Data records
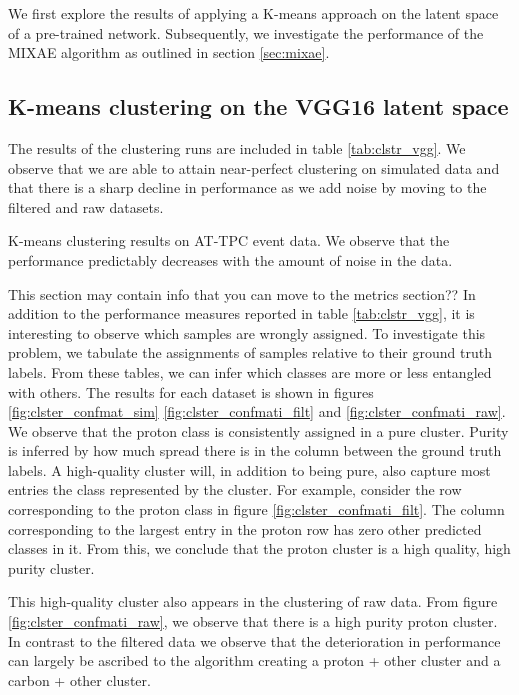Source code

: \documentclass[review,number,sort&compress]{elsarticle}
\begin{document}
We first explore the results of applying a K-means approach on the latent space of a pre-trained network. Subsequently, we investigate the performance of the MIXAE algorithm as outlined in section \ref{sec:mixae}.

\subsection{K-means clustering on the VGG16 latent space}

The results of the clustering runs are included in table \ref{tab:clstr_vgg}. We observe that we are able to attain near-perfect clustering on simulated data and that there is a sharp decline in performance as we add noise by moving to the filtered and raw datasets. 


\begin{table}[H]
\centering 
\caption[K-means on pre-trained model]{K-means clustering results on AT-TPC event data. We observe that the performance predictably decreases with the amount of noise in the data.}\label{tab:clstr_vgg}

\end{table}

{\color{blue} This section may contain info that you can move to the metrics section??}
In addition to the performance measures reported in table \ref{tab:clstr_vgg}, it is interesting to observe which samples are wrongly assigned. To investigate this problem, we tabulate the assignments of samples relative to their ground truth labels. From these tables, we can infer which classes are more or less entangled with others. The results for each dataset is shown in figures \ref{fig:clster_confmat_sim} \ref{fig:clster_confmati_filt} and \ref{fig:clster_confmati_raw}. We observe that the proton class is consistently assigned in a pure cluster. Purity is inferred by how much spread there is in the column between the ground truth labels. A high-quality cluster will, in addition to being pure, also capture most entries the class represented by the cluster. For example, consider the row corresponding to the proton class in figure \ref{fig:clster_confmati_filt}. The column corresponding to the largest entry in the proton row has zero other predicted classes in it. From this, we conclude that the proton cluster is a high quality, high purity cluster. 

This high-quality cluster also appears in the clustering of raw data. From figure \ref{fig:clster_confmati_raw}, we observe that there is a high purity proton cluster. In contrast to the filtered data we observe that the deterioration in performance can largely be ascribed to the algorithm creating a proton + other cluster and a carbon + other cluster.
\end{document}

What is required = Apart from the pictures, return every entry above exactly as given.

Answer =
Source code

: \documentclass[review,number,sort&compress]{elsarticle}
\begin{document}
We first explore the results of applying a K-means approach on the latent space of a pre-trained network. Subsequently, we investigate the performance of the MIXAE algorithm as outlined in section \ref{sec:mixae}.

\subsection{K-means clustering on the VGG16 latent space}

The results of the clustering runs are included in table \ref{tab:clstr_vgg}. We observe that we are able to attain near-perfect clustering on simulated data and that there is a sharp decline in performance as we add noise by moving to the filtered and raw datasets. 


\begin{table}[H]
\centering 
\caption[K-means on pre-trained model]{K-means clustering results on AT-TPC event data. We observe that the performance predictably decreases with the amount of noise in the data.}\label{tab:clstr_vgg}

\end{table}

{\color{blue} This section may contain info that you can move to the metrics section??}
In addition to the performance measures reported in table \ref{tab:clstr_vgg}, it is interesting to observe which samples are wrongly assigned. To investigate this problem, we tabulate the assignments of samples relative to their ground truth labels. From these tables, we can infer which classes are more or less entangled with others. The results for each dataset is shown in figures \ref{fig:clster_confmat_sim} \ref{fig:clster_confmati_filt} and \ref{fig:clster_confmati_raw}. We observe that the proton class is consistently assigned in a pure cluster. Purity is inferred by how much spread there is in the column between the ground truth labels. A high-quality cluster will, in addition to being pure, also capture most entries the class represented by the cluster. For example, consider the row corresponding to the proton class in figure \ref{fig:clster_confmati_filt}. The column corresponding to the largest entry in the proton row has zero other predicted classes in it. From this, we conclude that the proton cluster is a high quality, high purity cluster. 

This high-quality cluster also appears in the clustering of raw data. From figure \ref{fig:clster_confmati_raw}, we observe that there is a high purity proton cluster. In contrast to the filtered data we observe that the deterioration in performance can largely be ascribed to the algorithm creating a proton + other cluster and a carbon + other cluster.
\end{document}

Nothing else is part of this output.